Setting James A. Haley Veterans' Hospital, Tampa, FL.
Design Retrospective cohort study.
Methods The study assessed resident-performed phacoemulsification cataract cases from 2011 to 2017, after the creation of a wet laboratory course. Primary outcome measure was PCR. If present, timing of complication, dropped lens fragments, and the need for anterior vitrectomies were noted. Self-reported rates of PCR prior to institution of a wet laboratory course (2010–2011) were compared with cases done by residents who completed the course (2011–2017).
Results A total of 3,445 cases were reviewed of which 2.44% (84 cases) noted PCR. Of these, 19% (16) had dropped lens fragments, and 60.7% (51) required anterior vitrectomy. Sixty-nine cases documented timing of PCR with the majority, 58%, occurring during phacoemulsification. When comparing rates of PCR in cases done prior to the presence of a wet laboratory course versus after, there was a significant reduction observed (5.20% before vs. 2.44% after).

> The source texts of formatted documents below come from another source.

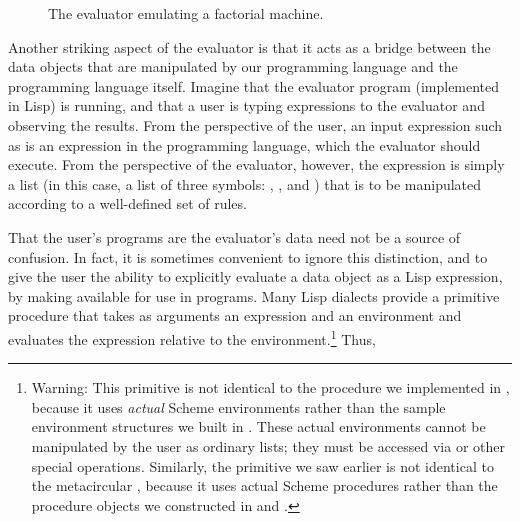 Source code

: \begin{figure}[tb]
\label{Figure 4.3}
\centering
\begin{comment}
\heading{Figure 4.3:} The evaluator emulating a factorial machine.

\begin{example}
                   +--------+
            6 ---->|  eval  |----> 720
                   +--------+
                       /
             . . .    /  . . .
       . . .       ../. .      .
     .                           ..
    .   (define (factorial n)      . . .
   .      (if (= n 1)                   . .
    .         1                            .
    .         (* (factorial (- n 1)) n)))   .
      . .                       . .        .
          . .  . .      . . . .     . . . .
                   . ..
\end{example}
\end{comment}

\par\bigskip
\noindent
{} The evaluator emulating a factorial machine.
\end{figure}

Another striking aspect of the evaluator is that it acts as a bridge between
the data objects that are manipulated by our programming language and the
programming language itself.  Imagine that the evaluator program (implemented
in Lisp) is running, and that a user is typing expressions to the evaluator and
observing the results.  From the perspective of the user, an input expression
such as  is an expression in the programming language, which the
evaluator should execute.  From the perspective of the evaluator, however, the
expression is simply a list (in this case, a list of three symbols: \code{*},
, and ) that is to be manipulated according to a well-defined
set of rules.

That the user's programs are the evaluator's data need not be a source of
confusion.  In fact, it is sometimes convenient to ignore this distinction, and
to give the user the ability to explicitly evaluate a data object as a Lisp
expression, by making  available for use in programs.  Many Lisp
dialects provide a primitive  procedure that takes as arguments an
expression and an environment and evaluates the expression relative to the
environment.\footnote{Warning: This  primitive is not identical to
the  procedure we implemented in , because it
uses \emph{actual} Scheme environments rather than the sample environment
structures we built in .  These actual environments cannot
be manipulated by the user as ordinary lists; they must be accessed via
 or other special operations.  Similarly, the  primitive
we saw earlier is not identical to the metacircular , because it
uses actual Scheme procedures rather than the procedure objects we constructed
in  and .} Thus,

Conclusion In the presence of a wet laboratory curriculum, the rate of PCR decreased dramatically. The average rate was lower than those reported at other training programs (2.6–9.9%). Most PCR occurred during phacoemulsification, suggesting need for further focused instruction in this step.

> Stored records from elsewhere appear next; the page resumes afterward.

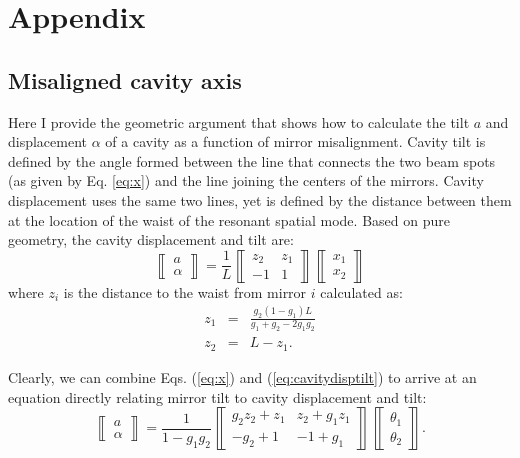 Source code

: \chapter{Appendix}

\section{Misaligned cavity axis}
\label{sec:misaligned_cavity}
Here I provide the geometric argument that shows how to calculate the
tilt $a$ and displacement $\alpha$ of a cavity as a function of mirror
misalignment. Cavity tilt is defined by the angle formed between
the line that connects the two beam spots (as given by Eq. \ref{eq:x}) and the line joining the
centers of the mirrors. Cavity displacement uses the same two lines,
yet is defined by the distance between them at the location of the
waist of the resonant spatial mode. Based on pure geometry, the cavity
displacement and tilt are:
\begin{equation}
\left\llbracket \begin{array}{c}
a \\
\alpha \end{array} \right\rrbracket = \frac{1}{L}
\left\llbracket \begin{array}{cc}
z_2 & z_1\\
-1 & 1\end{array} \right\rrbracket
\left\llbracket \begin{array}{c}
x_1\\
x_2 \end{array} \right\rrbracket
\label{eq:cavitydisptilt}
\end{equation}
where $z_i$ is the distance to the waist from mirror $i$ calculated as:
\begin{eqnarray}
z_1 &=& \frac{g_2 (1-g_1) L}{g_1+g_2 - 2 g_1g_2} \\
z_2 &=& L - z_1.
\end{eqnarray}

Clearly, we can combine Eqs. (\ref{eq:x}) and
(\ref{eq:cavitydisptilt}) to arrive at an equation directly relating
mirror tilt to cavity displacement and tilt: 
\begin{equation}
\left\llbracket \begin{array}{c}
a \\
\alpha \end{array} \right\rrbracket = \frac{1}{1-g_1g_2}
\left\llbracket \begin{array}{cc}
g_2z_2 + z_1 & z_2 + g_1z_1\\
-g_2 + 1 & -1 + g_1\end{array} \right\rrbracket
\left\llbracket \begin{array}{c}
\theta_1\\
\theta_2 \end{array} \right\rrbracket.
\label{eq:cavitydisptilt_mirrorangle}
\end{equation}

Keywords: cataract surgery, posterior capsular rupture, ophthalmology, resident, phacoemulsification, wet lab
Phacoemulsification cataract surgery is one of the most common surgical procedures performed by ophthalmologists, and ophthalmology residents are expected to be proficient in cataract surgery at the completion of their training. In 2005, the Accreditation Council for Graduate Medical Education mandated all ophthalmology residencies provide either wet laboratory or virtual simulators to improve resident trainee surgical skills and patient safety. 1 The strengths and weaknesses of wet laboratory training as compared with surgical simulators have been heavily debated. 2 Simulators do not necessarily require a dedicated laboratory, surgical equipment, or a human instructor. However, a well-structured wet laboratory course may provide additional benefits including familiarity with real-world equipment and tailored feedback from a senior physician.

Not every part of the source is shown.